Çocukların sanat ve kültür haklarından yola çıkan festival, tüm sanat ve performans biçimlerinin yanı sıra teknolojik ve interaktif içeriklere de yer veriyor.
Her yaştan çocuğun coşkulu katılımıyla bu yıl 21 Kasım-5 Aralık tarihlerinde gerçekleşen festivalde, İspanya, Litvanya, Hollanda ve Türkiye’den sanatçılar; danstan tiyatroya, animasyon filmlerden interaktif hikâye anlatımına kadar farklı alanlardaki etkinliklerle İstanbullu çocuklar ve aileleri ile buluştu.
Atta Festival’in Hollanda’ya odaklanan 2.edisyonunda; iPet gösterisi, resimlerle interaktif hikâye anlatımı atölyesi ve Gece Yolculuğu adlı performans, Dutch Performing Arts’ın ve Hollanda İstanbul Başkonsolosu Bart van Bolhuis ve Kültür Ateşesi Quirine van der Hoeven’ın desteğiyle gerçekleşti.
Biz de bu önemli etkinlik kapsamında, Hollanda Konsolosluğundaki Atta buluşmasındaydık.
***
Anne Ben Leylek mi Oldum?
Koreograf, dansçı, yönetmen Aysun Aslan Cebeci Ankara Devlet Konservatuvarı’nda geçirdiği yılları anlatan bir kitap yazdı.
Küçük bir kız çocuğu… Konservatuvarda bale bölümüne girecek, çok çalışacak, umutsuzluğa kapıldığı da olacak ama yılmayacak, Türkiye’nin önde gelen dansçılarından ve koreograflarından biri olacak…
Bir okul… Öğrencileri hem heyecanlandıran hem korkutan ama nihayetinde büyülü bir atmosferin kapısını aralayan konservatuvar. Sanata damga vuran isimlerin eğitim verdiği, öğrenci olduğu derslikler… İleride tüm Türkiye’nin tanıyacağı tiyatrocuların, müzisyenlerin, sinemacıların, dansçıların sohbet ettiği, haylazlık ettiği, flört ettiği bir okul bahçesi…

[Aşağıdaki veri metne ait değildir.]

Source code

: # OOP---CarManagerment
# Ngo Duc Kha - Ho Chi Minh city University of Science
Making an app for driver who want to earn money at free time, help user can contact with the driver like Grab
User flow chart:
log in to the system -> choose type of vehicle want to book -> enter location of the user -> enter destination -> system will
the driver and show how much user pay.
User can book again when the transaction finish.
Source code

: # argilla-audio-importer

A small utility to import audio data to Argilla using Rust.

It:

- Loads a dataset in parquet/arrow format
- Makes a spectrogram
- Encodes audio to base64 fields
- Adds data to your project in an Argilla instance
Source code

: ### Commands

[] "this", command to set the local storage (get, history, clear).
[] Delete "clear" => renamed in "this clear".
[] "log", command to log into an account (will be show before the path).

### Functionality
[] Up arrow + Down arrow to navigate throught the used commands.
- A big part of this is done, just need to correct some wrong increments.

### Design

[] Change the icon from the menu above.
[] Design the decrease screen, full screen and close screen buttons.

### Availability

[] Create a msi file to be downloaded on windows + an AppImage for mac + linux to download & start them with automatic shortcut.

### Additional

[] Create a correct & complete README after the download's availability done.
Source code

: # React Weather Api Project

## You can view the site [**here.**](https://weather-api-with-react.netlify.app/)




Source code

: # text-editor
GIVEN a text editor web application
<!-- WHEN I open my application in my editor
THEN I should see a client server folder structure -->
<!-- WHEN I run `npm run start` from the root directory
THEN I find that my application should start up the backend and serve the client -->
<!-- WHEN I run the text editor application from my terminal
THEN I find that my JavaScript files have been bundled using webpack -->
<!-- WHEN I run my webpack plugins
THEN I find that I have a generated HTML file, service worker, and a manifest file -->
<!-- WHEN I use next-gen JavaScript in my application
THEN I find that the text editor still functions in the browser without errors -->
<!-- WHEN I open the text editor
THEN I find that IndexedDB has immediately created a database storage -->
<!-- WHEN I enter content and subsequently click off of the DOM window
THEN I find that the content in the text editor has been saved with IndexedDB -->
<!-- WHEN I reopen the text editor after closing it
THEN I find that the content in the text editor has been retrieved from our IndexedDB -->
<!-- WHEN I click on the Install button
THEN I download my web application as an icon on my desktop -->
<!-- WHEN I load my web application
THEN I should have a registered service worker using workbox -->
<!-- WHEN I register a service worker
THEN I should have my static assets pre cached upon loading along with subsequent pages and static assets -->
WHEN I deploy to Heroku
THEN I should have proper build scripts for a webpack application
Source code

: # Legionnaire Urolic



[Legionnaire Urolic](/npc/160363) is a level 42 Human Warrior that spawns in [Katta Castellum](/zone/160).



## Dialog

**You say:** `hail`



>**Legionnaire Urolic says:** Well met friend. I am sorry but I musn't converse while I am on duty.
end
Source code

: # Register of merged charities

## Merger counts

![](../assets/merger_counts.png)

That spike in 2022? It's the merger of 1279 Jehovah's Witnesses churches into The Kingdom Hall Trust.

Bir ülke… Anadolu’nun dört bir yanında turneler, gösteriler, tatiller… Karış karış gezilen güzel ülkenin insanları, o insanların başrolde olduğu acı tatlı anılar…
Bir dönem… Politik gelişmelerin herkesin hayatını doğrudan etkilediği, bazen komik, bazen trajik olaylara gebe günler…
Ve… Aysun Aslan Uğur’un esprili bir dille kaleme aldığı, sanat dünyasının önemli isimlerinin gençlikleriyle, heyecanlarıyla, maceralarıyla, tutkularıyla ve aşklarıyla sahnede yerini aldığı bir kitap, Anne Ben Leylek mi Oldum?
Tanıtım bültenindeki bu cümleleri sizinle paylaşmak istedim. Şimdi sırada kitabı elime alıp, gözlüğümü takıp kahvemi yudumlamak ve son derece değer verdiğim dostum Aysun Aslan’ın kitabını zevkle okumak var.